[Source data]
Content starts
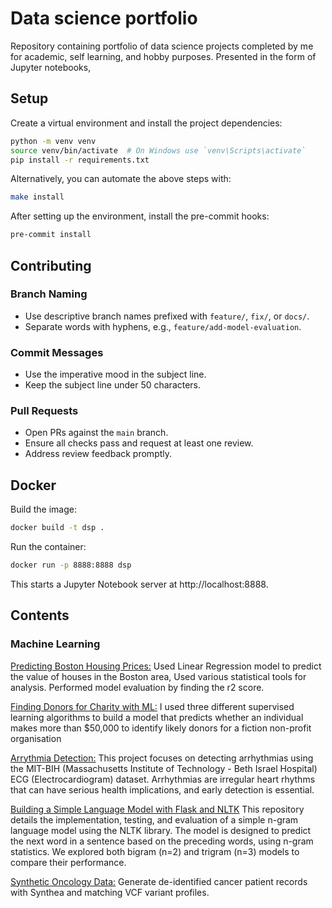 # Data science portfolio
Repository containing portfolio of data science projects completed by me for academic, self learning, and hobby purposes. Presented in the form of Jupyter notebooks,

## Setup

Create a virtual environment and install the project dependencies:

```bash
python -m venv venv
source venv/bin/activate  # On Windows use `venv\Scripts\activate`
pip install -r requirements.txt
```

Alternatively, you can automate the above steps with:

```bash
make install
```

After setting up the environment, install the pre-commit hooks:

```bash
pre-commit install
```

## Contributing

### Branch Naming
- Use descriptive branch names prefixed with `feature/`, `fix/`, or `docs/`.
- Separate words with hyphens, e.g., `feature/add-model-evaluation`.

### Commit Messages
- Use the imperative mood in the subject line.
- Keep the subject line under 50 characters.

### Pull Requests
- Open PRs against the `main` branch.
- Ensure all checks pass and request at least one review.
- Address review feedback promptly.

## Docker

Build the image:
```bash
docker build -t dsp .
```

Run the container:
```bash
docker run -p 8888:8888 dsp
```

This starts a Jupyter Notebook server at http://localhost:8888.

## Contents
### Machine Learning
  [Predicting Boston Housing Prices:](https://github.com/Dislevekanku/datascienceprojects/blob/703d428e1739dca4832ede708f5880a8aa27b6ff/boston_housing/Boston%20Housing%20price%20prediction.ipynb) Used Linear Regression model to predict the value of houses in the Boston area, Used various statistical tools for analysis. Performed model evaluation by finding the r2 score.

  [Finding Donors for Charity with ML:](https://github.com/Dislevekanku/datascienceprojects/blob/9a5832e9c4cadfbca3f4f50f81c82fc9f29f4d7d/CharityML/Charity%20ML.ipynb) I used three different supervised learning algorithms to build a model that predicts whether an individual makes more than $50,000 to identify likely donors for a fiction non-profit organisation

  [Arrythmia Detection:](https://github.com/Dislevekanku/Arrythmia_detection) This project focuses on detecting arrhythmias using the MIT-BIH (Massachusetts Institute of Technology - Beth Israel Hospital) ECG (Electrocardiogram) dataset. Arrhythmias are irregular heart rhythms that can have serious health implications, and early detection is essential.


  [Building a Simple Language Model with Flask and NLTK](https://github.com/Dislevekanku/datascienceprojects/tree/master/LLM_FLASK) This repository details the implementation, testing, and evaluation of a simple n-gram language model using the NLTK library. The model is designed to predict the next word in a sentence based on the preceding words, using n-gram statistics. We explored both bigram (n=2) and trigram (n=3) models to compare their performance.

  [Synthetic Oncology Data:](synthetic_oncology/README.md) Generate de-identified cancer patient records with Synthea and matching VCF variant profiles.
Content ends
Content starts
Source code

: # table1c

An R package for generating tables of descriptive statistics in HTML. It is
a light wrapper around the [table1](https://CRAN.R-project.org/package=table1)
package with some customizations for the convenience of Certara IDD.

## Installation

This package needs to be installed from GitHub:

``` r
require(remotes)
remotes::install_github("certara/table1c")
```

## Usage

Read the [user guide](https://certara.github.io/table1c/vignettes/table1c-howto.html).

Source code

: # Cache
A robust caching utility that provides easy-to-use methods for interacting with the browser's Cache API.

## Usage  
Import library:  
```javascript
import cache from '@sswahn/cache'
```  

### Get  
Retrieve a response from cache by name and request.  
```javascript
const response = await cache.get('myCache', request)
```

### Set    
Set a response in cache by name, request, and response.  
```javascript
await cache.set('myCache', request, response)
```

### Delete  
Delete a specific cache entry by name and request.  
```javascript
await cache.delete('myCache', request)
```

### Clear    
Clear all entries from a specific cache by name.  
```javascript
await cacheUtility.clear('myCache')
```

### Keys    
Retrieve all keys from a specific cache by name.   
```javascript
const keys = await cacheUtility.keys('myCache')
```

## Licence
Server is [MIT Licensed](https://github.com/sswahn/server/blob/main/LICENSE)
Content ends
Content starts
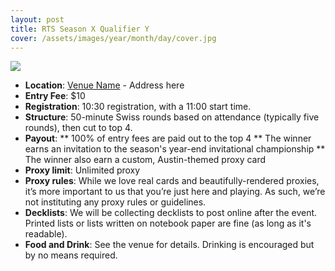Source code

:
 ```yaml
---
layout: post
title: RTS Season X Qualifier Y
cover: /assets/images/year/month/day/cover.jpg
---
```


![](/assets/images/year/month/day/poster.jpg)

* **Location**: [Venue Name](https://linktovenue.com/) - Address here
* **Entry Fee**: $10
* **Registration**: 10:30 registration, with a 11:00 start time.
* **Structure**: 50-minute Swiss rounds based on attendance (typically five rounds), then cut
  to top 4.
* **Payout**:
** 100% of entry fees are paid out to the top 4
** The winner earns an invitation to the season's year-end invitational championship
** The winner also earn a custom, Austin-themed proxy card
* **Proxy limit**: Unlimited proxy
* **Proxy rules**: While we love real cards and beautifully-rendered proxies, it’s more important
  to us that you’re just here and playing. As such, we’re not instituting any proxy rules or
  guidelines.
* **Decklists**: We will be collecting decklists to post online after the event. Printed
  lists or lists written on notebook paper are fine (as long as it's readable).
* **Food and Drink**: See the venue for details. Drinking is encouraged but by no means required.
Content ends
Instructions to follow:
Only the number should be given: how many lines in the data contain the string "that".

Task answer:
4